> EXERCISE OBJECTIVE
Set down exactly the first line of the entries and every line after it, through the line with "possible, even if".

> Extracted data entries
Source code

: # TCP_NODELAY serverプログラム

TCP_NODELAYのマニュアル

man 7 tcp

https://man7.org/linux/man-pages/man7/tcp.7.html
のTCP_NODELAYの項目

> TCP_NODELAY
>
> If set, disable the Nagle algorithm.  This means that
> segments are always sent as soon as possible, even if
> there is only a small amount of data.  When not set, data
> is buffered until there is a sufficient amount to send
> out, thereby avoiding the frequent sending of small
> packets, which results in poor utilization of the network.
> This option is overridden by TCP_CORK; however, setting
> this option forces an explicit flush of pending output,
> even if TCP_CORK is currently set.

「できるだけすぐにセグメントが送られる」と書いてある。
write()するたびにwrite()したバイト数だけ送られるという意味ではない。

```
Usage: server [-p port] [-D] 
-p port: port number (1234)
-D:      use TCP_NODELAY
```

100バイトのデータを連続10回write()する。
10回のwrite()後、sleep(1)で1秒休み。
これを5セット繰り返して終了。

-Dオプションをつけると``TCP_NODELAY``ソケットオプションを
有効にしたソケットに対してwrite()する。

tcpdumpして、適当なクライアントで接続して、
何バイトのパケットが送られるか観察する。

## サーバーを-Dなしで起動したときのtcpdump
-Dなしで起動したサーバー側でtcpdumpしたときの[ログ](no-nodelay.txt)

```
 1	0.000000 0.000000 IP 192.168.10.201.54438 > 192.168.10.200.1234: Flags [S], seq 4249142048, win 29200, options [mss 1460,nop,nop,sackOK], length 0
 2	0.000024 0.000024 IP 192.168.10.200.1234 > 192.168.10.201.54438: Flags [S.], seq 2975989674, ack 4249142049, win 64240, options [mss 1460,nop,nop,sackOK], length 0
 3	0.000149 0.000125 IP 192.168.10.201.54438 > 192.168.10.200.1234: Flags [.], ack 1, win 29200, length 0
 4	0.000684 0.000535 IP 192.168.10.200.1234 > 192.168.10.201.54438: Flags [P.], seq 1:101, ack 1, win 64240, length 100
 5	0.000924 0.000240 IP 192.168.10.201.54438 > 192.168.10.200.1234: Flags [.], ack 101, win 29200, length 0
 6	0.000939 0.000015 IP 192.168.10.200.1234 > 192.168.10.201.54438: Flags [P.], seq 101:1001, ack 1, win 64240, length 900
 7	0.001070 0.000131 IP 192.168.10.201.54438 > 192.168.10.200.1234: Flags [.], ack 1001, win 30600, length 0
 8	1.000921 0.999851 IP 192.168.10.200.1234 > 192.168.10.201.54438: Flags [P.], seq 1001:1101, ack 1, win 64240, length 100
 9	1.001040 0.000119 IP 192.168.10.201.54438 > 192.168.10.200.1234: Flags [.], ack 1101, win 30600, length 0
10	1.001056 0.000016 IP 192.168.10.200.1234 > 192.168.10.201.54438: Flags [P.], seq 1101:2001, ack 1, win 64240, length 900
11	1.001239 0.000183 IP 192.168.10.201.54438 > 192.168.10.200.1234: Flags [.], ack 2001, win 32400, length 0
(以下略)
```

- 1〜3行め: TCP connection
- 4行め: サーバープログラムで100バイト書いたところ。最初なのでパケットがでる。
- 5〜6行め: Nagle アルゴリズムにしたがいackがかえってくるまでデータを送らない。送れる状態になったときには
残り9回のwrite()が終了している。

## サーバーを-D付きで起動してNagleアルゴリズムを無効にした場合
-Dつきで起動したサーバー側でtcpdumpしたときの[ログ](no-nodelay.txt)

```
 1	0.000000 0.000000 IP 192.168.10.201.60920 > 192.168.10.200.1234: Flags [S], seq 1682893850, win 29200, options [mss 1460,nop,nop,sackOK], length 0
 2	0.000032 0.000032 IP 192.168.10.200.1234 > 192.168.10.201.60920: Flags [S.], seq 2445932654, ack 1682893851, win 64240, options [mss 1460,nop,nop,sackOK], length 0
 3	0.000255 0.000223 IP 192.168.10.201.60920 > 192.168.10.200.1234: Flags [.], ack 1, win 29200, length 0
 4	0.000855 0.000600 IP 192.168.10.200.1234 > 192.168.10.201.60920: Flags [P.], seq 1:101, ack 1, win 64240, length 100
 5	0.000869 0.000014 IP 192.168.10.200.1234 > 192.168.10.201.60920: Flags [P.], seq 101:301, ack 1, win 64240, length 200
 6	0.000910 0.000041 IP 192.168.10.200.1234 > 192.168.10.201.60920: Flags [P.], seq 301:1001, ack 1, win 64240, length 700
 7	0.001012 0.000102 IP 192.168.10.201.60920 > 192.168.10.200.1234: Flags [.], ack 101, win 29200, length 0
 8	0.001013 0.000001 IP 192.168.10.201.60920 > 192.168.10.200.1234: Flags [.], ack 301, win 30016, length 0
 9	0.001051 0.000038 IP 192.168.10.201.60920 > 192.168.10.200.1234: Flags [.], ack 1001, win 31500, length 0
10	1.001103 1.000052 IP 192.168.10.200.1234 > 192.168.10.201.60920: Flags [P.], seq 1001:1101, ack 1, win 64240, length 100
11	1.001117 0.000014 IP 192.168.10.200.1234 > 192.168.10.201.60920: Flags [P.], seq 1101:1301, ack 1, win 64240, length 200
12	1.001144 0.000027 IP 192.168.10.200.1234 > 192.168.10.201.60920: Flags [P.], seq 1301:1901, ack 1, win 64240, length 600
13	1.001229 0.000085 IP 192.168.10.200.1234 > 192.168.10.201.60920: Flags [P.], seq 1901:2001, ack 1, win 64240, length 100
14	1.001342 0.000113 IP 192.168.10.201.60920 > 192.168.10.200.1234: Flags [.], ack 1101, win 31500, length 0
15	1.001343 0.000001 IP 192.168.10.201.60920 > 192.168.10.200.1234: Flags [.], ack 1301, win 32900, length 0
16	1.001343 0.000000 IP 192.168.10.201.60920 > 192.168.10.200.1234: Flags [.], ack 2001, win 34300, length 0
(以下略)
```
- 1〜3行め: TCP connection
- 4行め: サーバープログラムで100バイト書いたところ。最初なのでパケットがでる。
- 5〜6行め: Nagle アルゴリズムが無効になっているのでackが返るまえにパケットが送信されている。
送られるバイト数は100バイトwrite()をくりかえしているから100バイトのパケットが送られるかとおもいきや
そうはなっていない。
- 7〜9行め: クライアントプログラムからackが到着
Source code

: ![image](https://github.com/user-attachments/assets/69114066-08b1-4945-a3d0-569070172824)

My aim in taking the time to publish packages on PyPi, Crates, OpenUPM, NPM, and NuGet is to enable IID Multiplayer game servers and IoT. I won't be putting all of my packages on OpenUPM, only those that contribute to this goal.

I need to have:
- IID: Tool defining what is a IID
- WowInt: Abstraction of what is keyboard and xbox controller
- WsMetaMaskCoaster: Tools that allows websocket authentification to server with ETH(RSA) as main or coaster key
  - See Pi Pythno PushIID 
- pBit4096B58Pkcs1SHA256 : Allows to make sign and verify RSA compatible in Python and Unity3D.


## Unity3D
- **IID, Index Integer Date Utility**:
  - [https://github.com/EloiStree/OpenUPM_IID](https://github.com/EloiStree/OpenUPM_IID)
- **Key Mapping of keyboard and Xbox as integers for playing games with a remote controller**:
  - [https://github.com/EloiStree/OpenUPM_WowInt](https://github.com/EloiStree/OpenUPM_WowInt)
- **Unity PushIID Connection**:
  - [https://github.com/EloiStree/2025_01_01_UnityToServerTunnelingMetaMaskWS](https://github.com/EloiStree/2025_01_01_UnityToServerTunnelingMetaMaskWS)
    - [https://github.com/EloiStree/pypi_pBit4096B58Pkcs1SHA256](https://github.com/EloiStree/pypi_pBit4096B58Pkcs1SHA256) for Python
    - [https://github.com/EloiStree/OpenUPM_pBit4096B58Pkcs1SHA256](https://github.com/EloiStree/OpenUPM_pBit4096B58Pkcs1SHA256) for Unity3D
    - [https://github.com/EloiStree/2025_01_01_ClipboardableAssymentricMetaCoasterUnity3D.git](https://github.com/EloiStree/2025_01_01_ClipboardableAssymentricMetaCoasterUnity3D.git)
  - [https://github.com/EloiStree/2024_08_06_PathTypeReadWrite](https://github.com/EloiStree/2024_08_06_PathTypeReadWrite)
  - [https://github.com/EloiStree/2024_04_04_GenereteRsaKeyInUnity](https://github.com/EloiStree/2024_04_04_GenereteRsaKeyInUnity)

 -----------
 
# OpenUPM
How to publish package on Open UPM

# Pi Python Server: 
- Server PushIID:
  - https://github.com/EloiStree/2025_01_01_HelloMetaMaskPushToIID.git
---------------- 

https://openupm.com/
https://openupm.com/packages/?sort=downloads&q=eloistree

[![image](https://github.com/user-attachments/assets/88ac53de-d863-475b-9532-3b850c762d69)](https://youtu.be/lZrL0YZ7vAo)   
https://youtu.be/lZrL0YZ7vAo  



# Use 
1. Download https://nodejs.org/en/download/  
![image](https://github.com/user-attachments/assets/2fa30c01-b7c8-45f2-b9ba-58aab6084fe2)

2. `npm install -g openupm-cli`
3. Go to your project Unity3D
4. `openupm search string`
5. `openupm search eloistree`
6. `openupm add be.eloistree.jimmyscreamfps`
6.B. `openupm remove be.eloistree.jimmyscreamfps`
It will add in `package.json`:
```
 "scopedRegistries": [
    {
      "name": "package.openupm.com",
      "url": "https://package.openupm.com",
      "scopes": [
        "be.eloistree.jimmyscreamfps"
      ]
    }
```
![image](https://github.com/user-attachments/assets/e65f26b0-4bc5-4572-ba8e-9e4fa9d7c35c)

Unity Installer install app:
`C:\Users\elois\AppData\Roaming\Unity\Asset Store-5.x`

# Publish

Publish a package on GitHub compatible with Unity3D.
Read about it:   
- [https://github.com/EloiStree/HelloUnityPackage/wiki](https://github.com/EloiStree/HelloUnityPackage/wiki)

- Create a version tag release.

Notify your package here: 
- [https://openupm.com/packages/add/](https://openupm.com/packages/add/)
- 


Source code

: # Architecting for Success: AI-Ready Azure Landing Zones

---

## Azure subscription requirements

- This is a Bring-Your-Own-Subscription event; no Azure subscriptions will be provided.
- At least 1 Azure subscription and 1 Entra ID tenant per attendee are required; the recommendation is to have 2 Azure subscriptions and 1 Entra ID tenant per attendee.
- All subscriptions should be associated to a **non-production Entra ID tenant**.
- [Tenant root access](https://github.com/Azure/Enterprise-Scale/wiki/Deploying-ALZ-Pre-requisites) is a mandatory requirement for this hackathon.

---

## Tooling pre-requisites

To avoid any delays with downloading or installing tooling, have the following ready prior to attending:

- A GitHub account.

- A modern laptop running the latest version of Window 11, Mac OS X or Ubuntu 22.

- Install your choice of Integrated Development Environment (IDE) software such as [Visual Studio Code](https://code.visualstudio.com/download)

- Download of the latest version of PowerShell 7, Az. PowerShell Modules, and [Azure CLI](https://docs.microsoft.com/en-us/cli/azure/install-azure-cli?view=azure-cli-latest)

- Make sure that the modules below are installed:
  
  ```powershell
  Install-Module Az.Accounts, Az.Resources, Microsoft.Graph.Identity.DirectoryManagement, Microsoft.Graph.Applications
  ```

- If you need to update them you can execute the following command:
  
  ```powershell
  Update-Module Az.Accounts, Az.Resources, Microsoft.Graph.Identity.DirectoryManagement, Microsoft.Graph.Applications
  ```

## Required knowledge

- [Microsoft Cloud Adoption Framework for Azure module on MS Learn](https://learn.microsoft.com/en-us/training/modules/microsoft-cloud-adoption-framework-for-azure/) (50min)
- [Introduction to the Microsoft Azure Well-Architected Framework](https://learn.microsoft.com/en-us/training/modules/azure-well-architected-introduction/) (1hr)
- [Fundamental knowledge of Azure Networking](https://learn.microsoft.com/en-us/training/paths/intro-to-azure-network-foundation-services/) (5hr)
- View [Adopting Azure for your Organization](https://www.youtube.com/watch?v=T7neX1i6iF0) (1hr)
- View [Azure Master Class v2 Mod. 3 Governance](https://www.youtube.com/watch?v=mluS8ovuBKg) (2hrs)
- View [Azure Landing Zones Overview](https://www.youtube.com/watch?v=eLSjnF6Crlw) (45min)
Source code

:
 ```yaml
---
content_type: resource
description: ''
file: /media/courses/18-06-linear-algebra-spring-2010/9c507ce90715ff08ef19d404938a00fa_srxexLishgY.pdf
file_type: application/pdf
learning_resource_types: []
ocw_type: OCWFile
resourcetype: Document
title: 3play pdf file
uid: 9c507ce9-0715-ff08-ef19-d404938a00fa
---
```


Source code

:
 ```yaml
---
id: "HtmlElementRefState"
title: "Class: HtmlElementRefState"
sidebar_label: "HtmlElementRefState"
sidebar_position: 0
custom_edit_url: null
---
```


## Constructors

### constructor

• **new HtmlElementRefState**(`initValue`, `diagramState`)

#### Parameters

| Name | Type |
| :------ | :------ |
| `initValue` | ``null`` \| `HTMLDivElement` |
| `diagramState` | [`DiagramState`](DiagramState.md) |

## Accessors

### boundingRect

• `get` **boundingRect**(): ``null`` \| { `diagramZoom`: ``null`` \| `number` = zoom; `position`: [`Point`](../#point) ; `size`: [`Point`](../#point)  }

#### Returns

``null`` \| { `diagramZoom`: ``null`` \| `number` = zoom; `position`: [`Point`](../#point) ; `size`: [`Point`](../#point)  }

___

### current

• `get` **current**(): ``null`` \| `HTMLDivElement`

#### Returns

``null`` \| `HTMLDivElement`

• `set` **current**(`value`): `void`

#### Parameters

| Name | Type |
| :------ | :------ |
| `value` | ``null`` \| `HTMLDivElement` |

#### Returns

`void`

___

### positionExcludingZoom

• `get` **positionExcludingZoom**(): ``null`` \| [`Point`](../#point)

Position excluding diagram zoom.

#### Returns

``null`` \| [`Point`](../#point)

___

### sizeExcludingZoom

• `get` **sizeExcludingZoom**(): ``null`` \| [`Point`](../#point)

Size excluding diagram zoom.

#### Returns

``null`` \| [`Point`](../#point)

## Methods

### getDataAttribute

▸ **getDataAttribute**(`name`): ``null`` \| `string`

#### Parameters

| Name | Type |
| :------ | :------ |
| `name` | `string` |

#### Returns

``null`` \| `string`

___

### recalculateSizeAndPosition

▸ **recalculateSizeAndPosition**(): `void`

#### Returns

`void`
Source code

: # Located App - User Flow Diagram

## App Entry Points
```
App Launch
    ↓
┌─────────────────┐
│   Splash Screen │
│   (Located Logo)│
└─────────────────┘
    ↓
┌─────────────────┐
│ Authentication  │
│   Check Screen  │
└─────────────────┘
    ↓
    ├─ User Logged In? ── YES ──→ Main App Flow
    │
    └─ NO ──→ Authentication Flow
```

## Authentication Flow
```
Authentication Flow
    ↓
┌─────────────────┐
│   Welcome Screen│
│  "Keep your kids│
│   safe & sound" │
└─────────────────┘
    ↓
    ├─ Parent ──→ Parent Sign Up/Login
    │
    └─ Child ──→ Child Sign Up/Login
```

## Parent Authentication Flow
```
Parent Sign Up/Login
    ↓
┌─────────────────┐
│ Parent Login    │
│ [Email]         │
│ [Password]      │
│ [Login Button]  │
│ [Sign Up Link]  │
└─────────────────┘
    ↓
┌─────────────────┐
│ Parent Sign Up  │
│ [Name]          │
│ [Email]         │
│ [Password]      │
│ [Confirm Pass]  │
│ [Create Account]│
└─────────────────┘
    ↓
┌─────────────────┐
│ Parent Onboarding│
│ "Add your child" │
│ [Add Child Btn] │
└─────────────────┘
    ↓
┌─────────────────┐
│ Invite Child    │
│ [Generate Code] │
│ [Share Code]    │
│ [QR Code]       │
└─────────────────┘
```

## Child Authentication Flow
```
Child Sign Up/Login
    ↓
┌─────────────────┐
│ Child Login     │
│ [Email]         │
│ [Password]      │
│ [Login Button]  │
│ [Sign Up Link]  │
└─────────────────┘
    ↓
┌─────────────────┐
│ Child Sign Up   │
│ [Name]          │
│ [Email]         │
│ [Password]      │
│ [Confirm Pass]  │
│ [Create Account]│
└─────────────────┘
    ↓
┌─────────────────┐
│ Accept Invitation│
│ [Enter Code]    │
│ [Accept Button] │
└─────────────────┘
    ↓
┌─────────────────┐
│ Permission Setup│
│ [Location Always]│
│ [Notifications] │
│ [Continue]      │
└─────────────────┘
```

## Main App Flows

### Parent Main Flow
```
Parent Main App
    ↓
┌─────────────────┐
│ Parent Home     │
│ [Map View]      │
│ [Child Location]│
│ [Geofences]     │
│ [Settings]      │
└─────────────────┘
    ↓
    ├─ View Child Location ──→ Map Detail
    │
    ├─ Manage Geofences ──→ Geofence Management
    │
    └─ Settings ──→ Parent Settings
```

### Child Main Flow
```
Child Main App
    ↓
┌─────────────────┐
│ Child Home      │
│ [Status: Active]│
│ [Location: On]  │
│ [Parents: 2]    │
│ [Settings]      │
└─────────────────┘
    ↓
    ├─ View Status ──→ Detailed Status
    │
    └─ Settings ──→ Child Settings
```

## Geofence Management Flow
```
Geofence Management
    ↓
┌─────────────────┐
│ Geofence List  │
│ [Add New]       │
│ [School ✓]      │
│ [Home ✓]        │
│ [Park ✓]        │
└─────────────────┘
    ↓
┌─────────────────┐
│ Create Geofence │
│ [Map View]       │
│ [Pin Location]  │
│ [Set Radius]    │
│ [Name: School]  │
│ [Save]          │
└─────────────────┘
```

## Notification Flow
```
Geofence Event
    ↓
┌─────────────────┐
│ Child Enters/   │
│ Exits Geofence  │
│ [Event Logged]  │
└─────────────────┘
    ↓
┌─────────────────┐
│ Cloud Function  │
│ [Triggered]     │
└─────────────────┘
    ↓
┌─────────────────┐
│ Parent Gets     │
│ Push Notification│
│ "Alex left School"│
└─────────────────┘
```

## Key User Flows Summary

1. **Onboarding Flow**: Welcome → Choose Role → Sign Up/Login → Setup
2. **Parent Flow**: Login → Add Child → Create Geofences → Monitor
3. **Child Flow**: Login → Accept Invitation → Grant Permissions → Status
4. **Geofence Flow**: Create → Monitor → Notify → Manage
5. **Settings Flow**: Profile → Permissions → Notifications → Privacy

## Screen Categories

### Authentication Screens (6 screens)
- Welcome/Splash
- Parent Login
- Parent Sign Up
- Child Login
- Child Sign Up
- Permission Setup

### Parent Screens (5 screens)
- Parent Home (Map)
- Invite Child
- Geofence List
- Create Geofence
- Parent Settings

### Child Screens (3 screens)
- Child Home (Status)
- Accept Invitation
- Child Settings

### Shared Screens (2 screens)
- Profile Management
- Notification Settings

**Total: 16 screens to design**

> EXERCISE SOLUTION
Source code

: # TCP_NODELAY serverプログラム

TCP_NODELAYのマニュアル

man 7 tcp

https://man7.org/linux/man-pages/man7/tcp.7.html
のTCP_NODELAYの項目

> TCP_NODELAY
>
> If set, disable the Nagle algorithm.  This means that
> segments are always sent as soon as possible, even if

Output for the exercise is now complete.